With The End of Capitalism (As We Knew It) (1996), J. K. Gibson-Graham won the hearts of many socialist, post-socialist, and queer-feminist readers. The book’s main argument is that new possibilities for economic transformation will arise once we no longer understand capitalism as a monolithic entity or as covering the whole range of existing economic practices. The argument is taken up again in the more recent book A Postcapitalist Politics: “As we begin to conceptualize contingent relationships where invariant logics once reigned, the economy loses its character as an asocial body in lawful motion and instead becomes a space of recognition and negotiation.” Gibson-Graham work systematically to establish the conditions for thinking through economy by other means, for developing other economies. In order to do so they combine a Foucauldian approach that focuses on self-technologies as a means of reproducing and/or transforming power relations and modes of governance, with “a counter-hegemonic project of constructing ‘other’ economies.”

Three elements are decisive for what they call “a politics of possibilities”; the three elements are thoroughly intertwined, and yet each may also become a point of entry for far-reaching, even global processes of transformation. First of all, they propose developing new forms of thinking, and, accordingly, a new economic language. They present this as working on the level of the political imaginary to invent a language of economic difference:

A capitalocentric discourse condenses economic difference, fusing the variety of noncapitalist economic activities into a unity in which meaning is anchored to capitalist identity.
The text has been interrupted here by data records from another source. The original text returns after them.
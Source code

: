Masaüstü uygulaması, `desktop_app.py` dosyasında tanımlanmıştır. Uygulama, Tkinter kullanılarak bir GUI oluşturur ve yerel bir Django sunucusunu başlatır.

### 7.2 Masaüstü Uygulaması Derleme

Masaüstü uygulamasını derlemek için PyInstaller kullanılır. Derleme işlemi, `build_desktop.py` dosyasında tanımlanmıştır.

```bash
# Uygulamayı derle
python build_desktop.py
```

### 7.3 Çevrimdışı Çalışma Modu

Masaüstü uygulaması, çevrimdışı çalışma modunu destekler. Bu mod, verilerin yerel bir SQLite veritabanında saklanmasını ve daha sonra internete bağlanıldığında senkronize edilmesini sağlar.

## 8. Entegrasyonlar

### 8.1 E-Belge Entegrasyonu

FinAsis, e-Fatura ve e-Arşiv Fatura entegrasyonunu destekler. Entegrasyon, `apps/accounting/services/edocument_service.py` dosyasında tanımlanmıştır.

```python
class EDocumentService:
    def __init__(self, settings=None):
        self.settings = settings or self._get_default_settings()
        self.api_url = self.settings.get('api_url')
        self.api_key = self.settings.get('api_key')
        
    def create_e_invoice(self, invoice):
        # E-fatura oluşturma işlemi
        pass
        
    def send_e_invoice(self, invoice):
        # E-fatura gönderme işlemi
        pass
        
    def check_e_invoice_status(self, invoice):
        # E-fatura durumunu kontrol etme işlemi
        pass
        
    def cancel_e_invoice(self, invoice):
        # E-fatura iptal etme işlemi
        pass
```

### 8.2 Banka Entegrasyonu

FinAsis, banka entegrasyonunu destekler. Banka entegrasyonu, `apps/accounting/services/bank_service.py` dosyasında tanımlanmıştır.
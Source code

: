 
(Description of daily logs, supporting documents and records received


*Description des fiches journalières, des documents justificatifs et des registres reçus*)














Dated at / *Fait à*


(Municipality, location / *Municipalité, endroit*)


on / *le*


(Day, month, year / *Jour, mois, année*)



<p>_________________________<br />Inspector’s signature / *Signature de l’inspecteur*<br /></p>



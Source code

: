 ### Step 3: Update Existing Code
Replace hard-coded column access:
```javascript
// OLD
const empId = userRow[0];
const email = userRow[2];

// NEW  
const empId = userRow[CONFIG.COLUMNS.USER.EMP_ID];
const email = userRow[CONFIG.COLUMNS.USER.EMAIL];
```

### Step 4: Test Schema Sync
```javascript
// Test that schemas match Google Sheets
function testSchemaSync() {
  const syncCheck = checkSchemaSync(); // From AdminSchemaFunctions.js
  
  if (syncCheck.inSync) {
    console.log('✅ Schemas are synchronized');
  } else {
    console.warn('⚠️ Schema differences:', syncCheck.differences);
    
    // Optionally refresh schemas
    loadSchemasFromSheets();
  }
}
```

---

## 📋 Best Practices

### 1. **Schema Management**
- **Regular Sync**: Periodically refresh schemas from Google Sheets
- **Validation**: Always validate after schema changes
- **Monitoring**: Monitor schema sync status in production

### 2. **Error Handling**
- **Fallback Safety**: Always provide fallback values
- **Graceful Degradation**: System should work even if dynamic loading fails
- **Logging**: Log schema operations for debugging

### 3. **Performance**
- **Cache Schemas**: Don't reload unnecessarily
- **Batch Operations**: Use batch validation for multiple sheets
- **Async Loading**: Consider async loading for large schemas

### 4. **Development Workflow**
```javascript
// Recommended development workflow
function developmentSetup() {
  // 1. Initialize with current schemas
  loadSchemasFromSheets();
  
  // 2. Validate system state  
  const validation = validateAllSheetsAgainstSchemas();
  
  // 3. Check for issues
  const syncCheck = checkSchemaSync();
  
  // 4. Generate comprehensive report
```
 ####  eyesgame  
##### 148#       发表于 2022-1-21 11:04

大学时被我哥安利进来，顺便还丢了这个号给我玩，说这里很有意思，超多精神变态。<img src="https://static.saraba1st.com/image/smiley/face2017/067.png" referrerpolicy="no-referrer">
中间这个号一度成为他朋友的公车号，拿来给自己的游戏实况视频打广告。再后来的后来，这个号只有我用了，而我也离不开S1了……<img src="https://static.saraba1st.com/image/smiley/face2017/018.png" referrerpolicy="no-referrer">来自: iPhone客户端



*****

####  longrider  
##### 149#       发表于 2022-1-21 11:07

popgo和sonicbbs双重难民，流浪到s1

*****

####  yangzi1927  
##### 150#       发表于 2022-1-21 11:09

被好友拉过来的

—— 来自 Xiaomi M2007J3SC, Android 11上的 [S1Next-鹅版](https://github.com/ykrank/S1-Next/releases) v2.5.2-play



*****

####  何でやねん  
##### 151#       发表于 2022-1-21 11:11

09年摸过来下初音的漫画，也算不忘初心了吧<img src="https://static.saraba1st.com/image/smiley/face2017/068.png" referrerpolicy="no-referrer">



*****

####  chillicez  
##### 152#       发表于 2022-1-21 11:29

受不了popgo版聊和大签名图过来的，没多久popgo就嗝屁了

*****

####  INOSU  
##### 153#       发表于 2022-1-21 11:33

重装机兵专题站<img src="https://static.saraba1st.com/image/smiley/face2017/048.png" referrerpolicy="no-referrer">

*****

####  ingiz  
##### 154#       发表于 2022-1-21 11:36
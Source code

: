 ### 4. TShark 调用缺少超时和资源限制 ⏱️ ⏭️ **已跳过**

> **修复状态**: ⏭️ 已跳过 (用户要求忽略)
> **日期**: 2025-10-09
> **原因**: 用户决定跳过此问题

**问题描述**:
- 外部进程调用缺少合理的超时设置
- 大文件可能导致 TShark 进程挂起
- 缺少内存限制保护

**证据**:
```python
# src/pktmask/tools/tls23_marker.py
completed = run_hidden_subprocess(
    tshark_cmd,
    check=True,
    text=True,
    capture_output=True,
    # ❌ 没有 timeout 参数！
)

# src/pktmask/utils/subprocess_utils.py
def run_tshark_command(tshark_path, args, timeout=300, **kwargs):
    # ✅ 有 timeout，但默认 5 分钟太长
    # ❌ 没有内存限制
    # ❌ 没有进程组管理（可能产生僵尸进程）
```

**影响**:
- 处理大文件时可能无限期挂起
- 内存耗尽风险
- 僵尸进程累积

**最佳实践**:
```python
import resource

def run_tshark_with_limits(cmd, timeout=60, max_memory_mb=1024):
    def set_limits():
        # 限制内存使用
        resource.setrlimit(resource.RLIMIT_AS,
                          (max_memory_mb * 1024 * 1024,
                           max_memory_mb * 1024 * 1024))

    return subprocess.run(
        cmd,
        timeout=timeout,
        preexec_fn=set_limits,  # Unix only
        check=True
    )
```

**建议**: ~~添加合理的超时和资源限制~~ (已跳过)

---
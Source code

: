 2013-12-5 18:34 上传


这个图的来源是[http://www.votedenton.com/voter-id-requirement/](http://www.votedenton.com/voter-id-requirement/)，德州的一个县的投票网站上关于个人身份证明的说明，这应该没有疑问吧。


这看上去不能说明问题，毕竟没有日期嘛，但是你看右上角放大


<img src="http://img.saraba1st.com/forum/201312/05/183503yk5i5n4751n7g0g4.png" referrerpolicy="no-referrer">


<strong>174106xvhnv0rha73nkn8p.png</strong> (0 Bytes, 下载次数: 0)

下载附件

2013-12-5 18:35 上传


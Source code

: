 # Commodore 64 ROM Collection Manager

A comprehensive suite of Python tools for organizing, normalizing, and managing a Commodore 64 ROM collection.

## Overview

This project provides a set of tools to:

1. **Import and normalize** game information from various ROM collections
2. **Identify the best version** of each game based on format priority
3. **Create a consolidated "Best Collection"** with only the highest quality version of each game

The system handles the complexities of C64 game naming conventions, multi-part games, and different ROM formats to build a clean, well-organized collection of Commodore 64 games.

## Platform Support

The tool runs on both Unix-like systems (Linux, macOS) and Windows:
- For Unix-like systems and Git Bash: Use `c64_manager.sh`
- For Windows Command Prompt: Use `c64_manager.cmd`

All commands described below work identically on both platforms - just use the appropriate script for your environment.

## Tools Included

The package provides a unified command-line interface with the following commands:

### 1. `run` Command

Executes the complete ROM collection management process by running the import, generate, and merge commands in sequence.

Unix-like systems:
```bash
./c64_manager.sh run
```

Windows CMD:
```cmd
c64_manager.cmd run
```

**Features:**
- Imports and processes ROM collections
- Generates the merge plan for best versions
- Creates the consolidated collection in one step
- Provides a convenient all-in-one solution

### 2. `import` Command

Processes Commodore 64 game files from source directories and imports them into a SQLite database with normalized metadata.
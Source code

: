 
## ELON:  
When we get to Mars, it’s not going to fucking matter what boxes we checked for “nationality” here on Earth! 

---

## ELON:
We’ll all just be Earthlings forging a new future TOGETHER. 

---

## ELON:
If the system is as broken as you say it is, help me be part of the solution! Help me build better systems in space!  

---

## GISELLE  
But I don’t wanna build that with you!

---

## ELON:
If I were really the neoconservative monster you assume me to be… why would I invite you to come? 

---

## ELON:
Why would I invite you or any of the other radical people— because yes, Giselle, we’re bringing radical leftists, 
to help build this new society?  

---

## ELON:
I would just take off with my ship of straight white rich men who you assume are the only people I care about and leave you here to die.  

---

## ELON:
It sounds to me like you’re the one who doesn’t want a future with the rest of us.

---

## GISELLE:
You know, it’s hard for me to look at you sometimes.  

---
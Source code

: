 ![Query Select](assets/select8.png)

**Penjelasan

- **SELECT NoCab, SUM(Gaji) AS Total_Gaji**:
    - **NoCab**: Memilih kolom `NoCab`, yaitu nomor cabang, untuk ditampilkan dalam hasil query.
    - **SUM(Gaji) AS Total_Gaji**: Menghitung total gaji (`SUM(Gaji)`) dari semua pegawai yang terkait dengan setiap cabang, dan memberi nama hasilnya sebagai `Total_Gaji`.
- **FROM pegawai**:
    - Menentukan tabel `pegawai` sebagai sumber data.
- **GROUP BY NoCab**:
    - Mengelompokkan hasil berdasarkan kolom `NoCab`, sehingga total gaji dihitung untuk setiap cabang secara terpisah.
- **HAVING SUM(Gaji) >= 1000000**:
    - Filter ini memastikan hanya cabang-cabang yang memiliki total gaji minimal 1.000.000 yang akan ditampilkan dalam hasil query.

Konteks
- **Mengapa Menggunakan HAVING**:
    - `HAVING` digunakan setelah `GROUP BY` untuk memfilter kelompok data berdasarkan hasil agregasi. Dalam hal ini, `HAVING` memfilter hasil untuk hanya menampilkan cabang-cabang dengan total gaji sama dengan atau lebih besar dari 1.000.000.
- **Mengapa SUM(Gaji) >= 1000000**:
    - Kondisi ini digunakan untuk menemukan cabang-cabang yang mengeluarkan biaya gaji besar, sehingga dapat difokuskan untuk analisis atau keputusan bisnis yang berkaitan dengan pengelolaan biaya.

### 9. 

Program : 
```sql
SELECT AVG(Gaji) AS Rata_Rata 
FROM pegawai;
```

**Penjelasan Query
Our language politics is aimed at fostering conditions under which images and enactments of economic diversity . . . might stop circulating around capitalism, stop being evaluated with respect to capitalism, and stop being seen as deviant or exotic or excentric—departures from the norm.

Second, Gibson-Graham articulate “self-cultivation” as a means of encouraging forms of subjectivity that would be open to trying new economic practices: “If we want other worlds and other economies, how do we make ourselves a condition of possibility for their emergence?” Consequently, the third element is “the collaborative pursuit of economic experimentation.”